──────── STUDY MATERIAL ────────

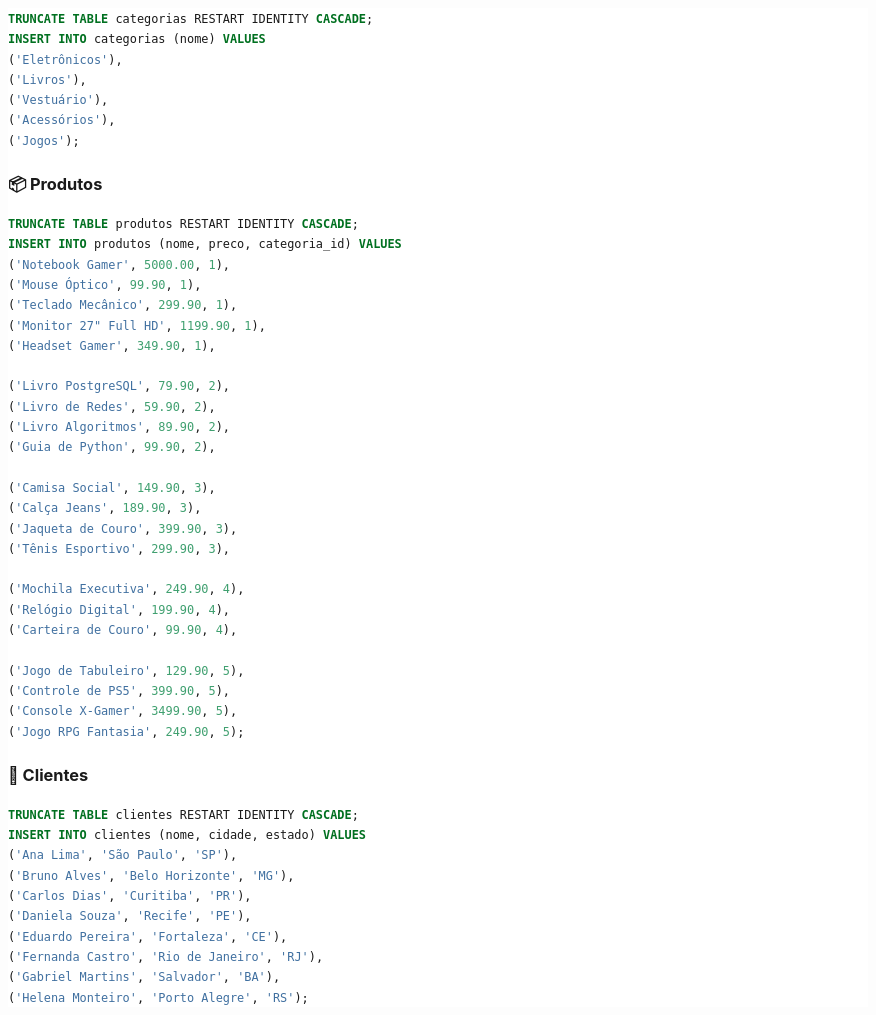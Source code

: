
 ```sql
TRUNCATE TABLE categorias RESTART IDENTITY CASCADE;
INSERT INTO categorias (nome) VALUES
('Eletrônicos'),
('Livros'),
('Vestuário'),
('Acessórios'),
('Jogos');
```

### 📦 Produtos

```sql
TRUNCATE TABLE produtos RESTART IDENTITY CASCADE;
INSERT INTO produtos (nome, preco, categoria_id) VALUES
('Notebook Gamer', 5000.00, 1),
('Mouse Óptico', 99.90, 1),
('Teclado Mecânico', 299.90, 1),
('Monitor 27" Full HD', 1199.90, 1),
('Headset Gamer', 349.90, 1),

('Livro PostgreSQL', 79.90, 2),
('Livro de Redes', 59.90, 2),
('Livro Algoritmos', 89.90, 2),
('Guia de Python', 99.90, 2),

('Camisa Social', 149.90, 3),
('Calça Jeans', 189.90, 3),
('Jaqueta de Couro', 399.90, 3),
('Tênis Esportivo', 299.90, 3),

('Mochila Executiva', 249.90, 4),
('Relógio Digital', 199.90, 4),
('Carteira de Couro', 99.90, 4),

('Jogo de Tabuleiro', 129.90, 5),
('Controle de PS5', 399.90, 5),
('Console X-Gamer', 3499.90, 5),
('Jogo RPG Fantasia', 249.90, 5);
```

### 👤 Clientes

```sql
TRUNCATE TABLE clientes RESTART IDENTITY CASCADE;
INSERT INTO clientes (nome, cidade, estado) VALUES
('Ana Lima', 'São Paulo', 'SP'),
('Bruno Alves', 'Belo Horizonte', 'MG'),
('Carlos Dias', 'Curitiba', 'PR'),
('Daniela Souza', 'Recife', 'PE'),
('Eduardo Pereira', 'Fortaleza', 'CE'),
('Fernanda Castro', 'Rio de Janeiro', 'RJ'),
('Gabriel Martins', 'Salvador', 'BA'),
('Helena Monteiro', 'Porto Alegre', 'RS');
```
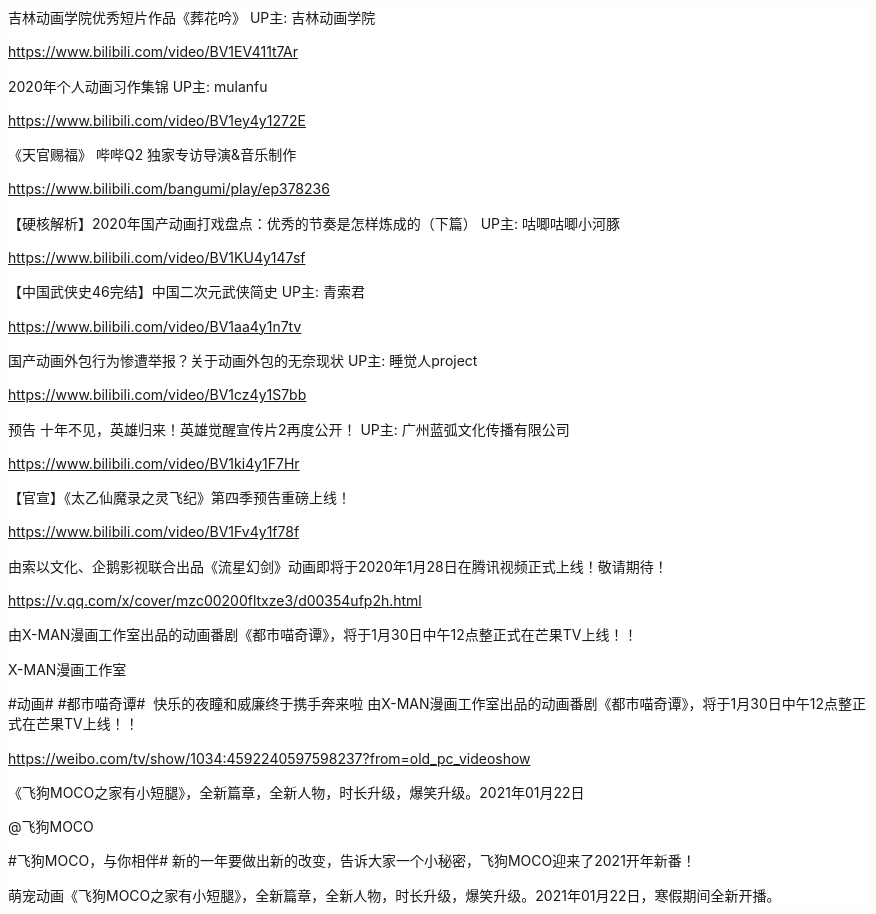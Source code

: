


吉林动画学院优秀短片作品《葬花吟》 UP主: 吉林动画学院


https://www.bilibili.com/video/BV1EV411t7Ar




2020年个人动画习作集锦 UP主: mulanfu

https://www.bilibili.com/video/BV1ey4y1272E

《天官赐福》 哔哔Q2 独家专访导演&音乐制作

https://www.bilibili.com/bangumi/play/ep378236

【硬核解析】2020年国产动画打戏盘点：优秀的节奏是怎样炼成的（下篇） UP主: 咕唧咕唧小河豚

https://www.bilibili.com/video/BV1KU4y147sf


【中国武侠史46完结】中国二次元武侠简史 UP主: 青索君

https://www.bilibili.com/video/BV1aa4y1n7tv


国产动画外包行为惨遭举报？关于动画外包的无奈现状 UP主: 睡觉人project

https://www.bilibili.com/video/BV1cz4y1S7bb

预告
十年不见，英雄归来！英雄觉醒宣传片2再度公开！ UP主: 广州蓝弧文化传播有限公司

https://www.bilibili.com/video/BV1ki4y1F7Hr

【官宣】《太乙仙魔录之灵飞纪》第四季预告重磅上线！

https://www.bilibili.com/video/BV1Fv4y1f78f

由索以文化、企鹅影视联合出品《流星幻剑》动画即将于2020年1月28日在腾讯视频正式上线！敬请期待！


https://v.qq.com/x/cover/mzc00200fltxze3/d00354ufp2h.html




由X-MAN漫画工作室出品的动画番剧《都市喵奇谭》，将于1月30日中午12点整正式在芒果TV上线！！


X-MAN漫画工作室              


#动画# #都市喵奇谭#  快乐的夜瞳和威廉终于携手奔来啦
由X-MAN漫画工作室出品的动画番剧《都市喵奇谭》，将于1月30日中午12点整正式在芒果TV上线！！


https://weibo.com/tv/show/1034:4592240597598237?from=old_pc_videoshow

《飞狗MOCO之家有小短腿》，全新篇章，全新人物，时长升级，爆笑升级。2021年01月22日

@飞狗MOCO                        


#飞狗MOCO，与你相伴# 新的一年要做出新的改变，告诉大家一个小秘密，飞狗MOCO迎来了2021开年新番！

萌宠动画《飞狗MOCO之家有小短腿》，全新篇章，全新人物，时长升级，爆笑升级。2021年01月22日，寒假期间全新开播。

────────

Only the lines that contain the string "爆笑升级" should be copied from the entries above.

__ANSWER TO THE PROBLEM__
《飞狗MOCO之家有小短腿》，全新篇章，全新人物，时长升级，爆笑升级。2021年01月22日
萌宠动画《飞狗MOCO之家有小短腿》，全新篇章，全新人物，时长升级，爆笑升级。2021年01月22日，寒假期间全新开播。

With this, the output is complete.